Arts Institute honors five with awards
The UW Arts Institute has selected the recipients of its 2003 awards in the arts. Honorees, who were judged on creative inquiry, outreach and professional excellence, will be recognized at a program and reception on April 25.
The following is a list of the honorees and the awards:
Nietzchka Keene
Professor, Department of Communication Arts
Arts Institute Creative Arts Award
Funded by the generosity of the Bassett and Evjue foundations, the Creative Arts Award recognizes the achievements of a tenured member of the arts faculty and provides general research support for a period of three years. Keene received her MFA from UCLA. Her first feature film, “The Juniper Tree,” which starred Bjork, has been screened at many venues, including the Sundance Film Festival. Her second feature, “Heroine of Hell,” starring Catherine Keener, was made for PBS. Both works are currently in release on DVD, domestically and internationally.

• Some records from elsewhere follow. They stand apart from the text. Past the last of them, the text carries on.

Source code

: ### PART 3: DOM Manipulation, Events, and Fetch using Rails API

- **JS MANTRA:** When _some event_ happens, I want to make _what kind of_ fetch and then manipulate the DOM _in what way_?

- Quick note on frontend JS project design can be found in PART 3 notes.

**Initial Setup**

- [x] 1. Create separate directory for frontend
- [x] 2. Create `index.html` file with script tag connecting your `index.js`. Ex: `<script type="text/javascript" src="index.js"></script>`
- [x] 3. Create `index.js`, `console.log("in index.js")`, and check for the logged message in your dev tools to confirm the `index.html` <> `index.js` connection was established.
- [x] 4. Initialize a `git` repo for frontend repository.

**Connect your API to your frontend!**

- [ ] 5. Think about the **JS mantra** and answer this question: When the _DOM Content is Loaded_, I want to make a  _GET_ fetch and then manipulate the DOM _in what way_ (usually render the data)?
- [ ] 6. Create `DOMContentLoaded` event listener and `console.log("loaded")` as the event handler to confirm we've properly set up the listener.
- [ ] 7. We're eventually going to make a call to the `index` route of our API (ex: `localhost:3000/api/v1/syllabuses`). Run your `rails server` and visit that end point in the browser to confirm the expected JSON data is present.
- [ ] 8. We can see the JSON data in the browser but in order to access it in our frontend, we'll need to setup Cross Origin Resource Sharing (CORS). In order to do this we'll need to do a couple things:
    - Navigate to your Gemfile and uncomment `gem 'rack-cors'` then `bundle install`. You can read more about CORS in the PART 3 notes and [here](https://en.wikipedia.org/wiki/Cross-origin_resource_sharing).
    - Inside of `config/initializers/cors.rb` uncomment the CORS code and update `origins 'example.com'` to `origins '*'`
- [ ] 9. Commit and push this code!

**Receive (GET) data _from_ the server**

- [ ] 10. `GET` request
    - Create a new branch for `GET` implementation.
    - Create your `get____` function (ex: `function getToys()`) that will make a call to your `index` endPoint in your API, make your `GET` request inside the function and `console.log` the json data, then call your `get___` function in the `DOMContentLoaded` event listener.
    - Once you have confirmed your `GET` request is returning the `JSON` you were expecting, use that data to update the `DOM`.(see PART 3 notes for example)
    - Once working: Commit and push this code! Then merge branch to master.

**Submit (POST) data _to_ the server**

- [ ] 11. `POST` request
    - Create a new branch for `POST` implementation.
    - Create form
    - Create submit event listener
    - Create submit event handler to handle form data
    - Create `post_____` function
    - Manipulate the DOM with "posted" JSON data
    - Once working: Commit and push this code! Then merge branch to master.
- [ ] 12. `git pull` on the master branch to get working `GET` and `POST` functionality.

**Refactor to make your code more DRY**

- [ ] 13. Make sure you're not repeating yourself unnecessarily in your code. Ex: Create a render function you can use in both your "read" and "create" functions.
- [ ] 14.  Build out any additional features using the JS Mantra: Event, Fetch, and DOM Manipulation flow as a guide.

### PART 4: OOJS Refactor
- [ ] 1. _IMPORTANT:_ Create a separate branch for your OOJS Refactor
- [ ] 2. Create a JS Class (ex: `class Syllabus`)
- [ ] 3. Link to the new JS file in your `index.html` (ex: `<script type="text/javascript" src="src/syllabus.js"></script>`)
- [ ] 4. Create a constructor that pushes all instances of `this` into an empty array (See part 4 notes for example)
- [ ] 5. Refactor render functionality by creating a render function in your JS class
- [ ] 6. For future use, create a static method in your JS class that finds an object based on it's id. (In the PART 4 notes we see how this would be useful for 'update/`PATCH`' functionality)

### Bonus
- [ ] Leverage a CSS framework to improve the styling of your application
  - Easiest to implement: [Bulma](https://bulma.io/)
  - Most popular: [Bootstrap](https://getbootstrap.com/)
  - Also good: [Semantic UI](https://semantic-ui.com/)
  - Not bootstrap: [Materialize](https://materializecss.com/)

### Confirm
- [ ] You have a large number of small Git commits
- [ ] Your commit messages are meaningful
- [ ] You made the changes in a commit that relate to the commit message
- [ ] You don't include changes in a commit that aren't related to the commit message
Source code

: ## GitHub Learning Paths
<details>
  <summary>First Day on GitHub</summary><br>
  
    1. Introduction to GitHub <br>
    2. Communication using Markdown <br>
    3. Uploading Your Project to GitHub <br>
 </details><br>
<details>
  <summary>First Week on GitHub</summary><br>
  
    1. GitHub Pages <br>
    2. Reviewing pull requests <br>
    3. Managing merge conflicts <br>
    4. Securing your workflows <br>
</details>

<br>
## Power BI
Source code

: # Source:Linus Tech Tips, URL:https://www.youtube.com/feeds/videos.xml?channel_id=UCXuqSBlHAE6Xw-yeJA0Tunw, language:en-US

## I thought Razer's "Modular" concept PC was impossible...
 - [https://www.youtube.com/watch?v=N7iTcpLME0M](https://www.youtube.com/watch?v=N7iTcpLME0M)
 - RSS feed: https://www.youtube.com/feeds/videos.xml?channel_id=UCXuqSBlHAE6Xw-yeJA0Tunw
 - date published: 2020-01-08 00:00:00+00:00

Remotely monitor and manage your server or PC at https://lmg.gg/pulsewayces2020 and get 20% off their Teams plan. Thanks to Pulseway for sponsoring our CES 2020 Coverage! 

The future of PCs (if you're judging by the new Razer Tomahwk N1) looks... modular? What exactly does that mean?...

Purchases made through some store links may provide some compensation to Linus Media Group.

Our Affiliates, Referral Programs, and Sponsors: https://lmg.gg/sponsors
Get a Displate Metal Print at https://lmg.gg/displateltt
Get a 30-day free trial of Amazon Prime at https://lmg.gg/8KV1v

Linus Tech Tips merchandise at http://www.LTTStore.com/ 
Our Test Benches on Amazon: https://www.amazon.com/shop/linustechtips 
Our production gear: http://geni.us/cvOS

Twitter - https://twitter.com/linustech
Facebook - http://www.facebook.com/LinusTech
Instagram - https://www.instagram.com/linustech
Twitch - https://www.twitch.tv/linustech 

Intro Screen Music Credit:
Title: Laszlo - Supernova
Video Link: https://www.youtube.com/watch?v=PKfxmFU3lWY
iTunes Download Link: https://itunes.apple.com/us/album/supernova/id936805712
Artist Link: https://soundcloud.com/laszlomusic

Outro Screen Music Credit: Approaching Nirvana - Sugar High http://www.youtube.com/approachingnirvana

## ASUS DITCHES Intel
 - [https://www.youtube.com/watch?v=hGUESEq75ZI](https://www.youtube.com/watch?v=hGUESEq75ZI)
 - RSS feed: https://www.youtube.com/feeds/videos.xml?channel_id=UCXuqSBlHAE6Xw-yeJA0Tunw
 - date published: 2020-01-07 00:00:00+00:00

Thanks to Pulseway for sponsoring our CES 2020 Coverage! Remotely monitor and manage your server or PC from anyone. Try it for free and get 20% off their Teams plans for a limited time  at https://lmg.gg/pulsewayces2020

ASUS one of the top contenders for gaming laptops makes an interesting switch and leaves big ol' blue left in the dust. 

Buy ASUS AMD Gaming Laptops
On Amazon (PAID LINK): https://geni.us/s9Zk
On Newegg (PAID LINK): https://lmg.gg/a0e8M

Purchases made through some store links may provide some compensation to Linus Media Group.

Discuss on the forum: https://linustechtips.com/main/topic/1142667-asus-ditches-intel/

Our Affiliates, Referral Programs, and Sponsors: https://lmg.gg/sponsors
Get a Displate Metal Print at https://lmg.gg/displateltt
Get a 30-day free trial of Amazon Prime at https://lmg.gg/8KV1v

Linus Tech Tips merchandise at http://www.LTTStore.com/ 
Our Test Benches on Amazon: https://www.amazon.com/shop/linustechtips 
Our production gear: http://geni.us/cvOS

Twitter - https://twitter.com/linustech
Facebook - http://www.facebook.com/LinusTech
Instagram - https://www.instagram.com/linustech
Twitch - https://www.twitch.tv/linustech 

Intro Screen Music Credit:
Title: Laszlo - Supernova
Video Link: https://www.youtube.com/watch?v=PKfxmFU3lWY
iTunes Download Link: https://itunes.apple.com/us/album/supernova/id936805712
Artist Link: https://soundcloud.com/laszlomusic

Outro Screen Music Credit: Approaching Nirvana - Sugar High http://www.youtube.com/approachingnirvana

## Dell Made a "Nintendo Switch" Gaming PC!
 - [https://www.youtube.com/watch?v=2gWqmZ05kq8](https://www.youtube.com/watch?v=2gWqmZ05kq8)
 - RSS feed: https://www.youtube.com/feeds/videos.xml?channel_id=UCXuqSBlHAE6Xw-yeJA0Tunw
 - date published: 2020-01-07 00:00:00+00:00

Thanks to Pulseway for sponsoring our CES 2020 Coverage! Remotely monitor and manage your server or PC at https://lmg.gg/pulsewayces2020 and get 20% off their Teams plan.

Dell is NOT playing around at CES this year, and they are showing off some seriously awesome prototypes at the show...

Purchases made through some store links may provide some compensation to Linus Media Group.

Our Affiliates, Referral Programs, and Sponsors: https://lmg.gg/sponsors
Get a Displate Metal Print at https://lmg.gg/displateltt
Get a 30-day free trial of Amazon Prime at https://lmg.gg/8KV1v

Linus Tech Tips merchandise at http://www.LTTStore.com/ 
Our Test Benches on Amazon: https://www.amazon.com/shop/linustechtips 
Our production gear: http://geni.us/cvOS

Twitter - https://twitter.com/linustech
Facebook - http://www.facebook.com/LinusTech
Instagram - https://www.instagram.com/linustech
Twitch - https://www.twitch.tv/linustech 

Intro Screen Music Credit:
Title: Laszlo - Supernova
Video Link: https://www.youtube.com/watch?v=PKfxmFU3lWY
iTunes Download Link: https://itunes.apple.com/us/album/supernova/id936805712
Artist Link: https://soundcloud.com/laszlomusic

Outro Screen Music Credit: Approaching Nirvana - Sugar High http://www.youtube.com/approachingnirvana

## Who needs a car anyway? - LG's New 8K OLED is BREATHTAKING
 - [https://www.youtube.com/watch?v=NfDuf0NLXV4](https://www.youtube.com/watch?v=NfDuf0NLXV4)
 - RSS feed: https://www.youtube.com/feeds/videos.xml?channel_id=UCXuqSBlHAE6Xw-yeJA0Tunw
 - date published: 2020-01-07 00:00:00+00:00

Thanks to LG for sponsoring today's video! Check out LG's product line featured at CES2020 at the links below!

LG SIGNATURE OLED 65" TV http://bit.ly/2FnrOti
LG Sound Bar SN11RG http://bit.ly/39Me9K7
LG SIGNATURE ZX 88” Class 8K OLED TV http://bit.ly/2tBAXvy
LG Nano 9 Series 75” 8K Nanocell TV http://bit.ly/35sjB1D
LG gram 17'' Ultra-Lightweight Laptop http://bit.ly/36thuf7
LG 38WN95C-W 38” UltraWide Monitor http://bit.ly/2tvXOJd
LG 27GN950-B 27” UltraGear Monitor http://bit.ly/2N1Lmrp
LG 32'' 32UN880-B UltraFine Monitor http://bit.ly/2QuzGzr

She also works in animation, including photographing and animating a seven-minute piece called “Aves,” which has been shown at such festivals as the International Women’s Film Festival at Creteil, France. Her current feature film was shot digitally in the summer of 2001. Entitled “Barefoot to Jerusalem,” it was filmed in Madison and its surrounding small towns, Milwaukee and the Upper Peninsula of Michigan. The film is currently in post-production.
Li Chiao-Ping
Associate Professor, Dance Program
Emily Mead Baldwin-Bascom Professorship in the Creative Arts
The Emily Mead Baldwin-Bascom Professorship in the Creative Arts recognizes the achievements of a tenured member of the UW–Madison arts faculty and provides general research support for two years. Chiao-Ping is an acclaimed dancer, choreographer/director and videographer. A member of the faculty since 1993, Chiao-Ping has toured extensively as a solo artist with her evening-length works, “Yellow River,” “Entombed Warrior” and “The Men’s Project.” Her work as a videographer in collaboration with Douglas Rosenberg has been presented and screened at festivals throughout the United States, South America and Europe. Chiao-Ping has received numerous awards, grants and honors, including grants from the National Endowment for the Arts and choreographic fellowships from the Wisconsin Arts Board.
Ralph Russo
Wisconsin Union Galleries
Joyce J. and Gerald A. Bartell Award in the Arts
The Joyce J. and Gerald A. Bartell Award recognizes and honors the achievements of UW–Madison faculty and staff in the creative arts, in the areas of outreach, public service and other activities involving the larger community. Russo serves as adviser to the Wisconsin Union Directorate Art Committee and manages the Wisconsin Union Galleries. Working as a program adviser for the Wisconsin Union since 1984, Russo has proven himself to be a dedicated and devoted educator who has worked with generations of students to develop activities programming in all areas of the arts for the university. He is also an accomplished photographer and a leader in the photography movement in the city. As co-founder of the Center for Photography in Madison, Russo helped that organization attain non-profit status and broaden its membership. He has also generously lent his expertise to numerous organizations, including the Madison Civic Center Foundation, the Dane County Cultural Affairs Commission Grant Review Committee and the Midwest Museums Conference Planning Committee.
Bea Drysdale
Department of Art
David and Edith Sinaiko Frank Graduate Fellowship for a Woman in the Arts
The David and Edith Sinaiko Frank Graduate Fellowship for a Woman in the Arts is designed to support and encourage women musicians, dancers, artists, actors and creative writers by providing them with an opportunity to present their work in public. Drysdale is a second-year MFA art student working in the area of mixed media sculpture and fibers. A prolific artist, Drysdale has exhibited her work professionally in Chicago, La Crosse and elsewhere in Wisconsin. The Frank Graduate Fellowship will enable her to mount an exhibition of room-size fabric pieces.
Chris Walla
Department of Art
Lyman S.V. Judson and Ellen Mackechnie Judson Student Award in the Creative Arts
Walla is a third-year MFA student in the 3-D area of the Department of Art. Not only a promising young artist, Walla is also an outstanding teacher and a highly valued graduate teaching assistant in the department. The Judson Student Award will help defray the cost of mounting his final show for the MFA.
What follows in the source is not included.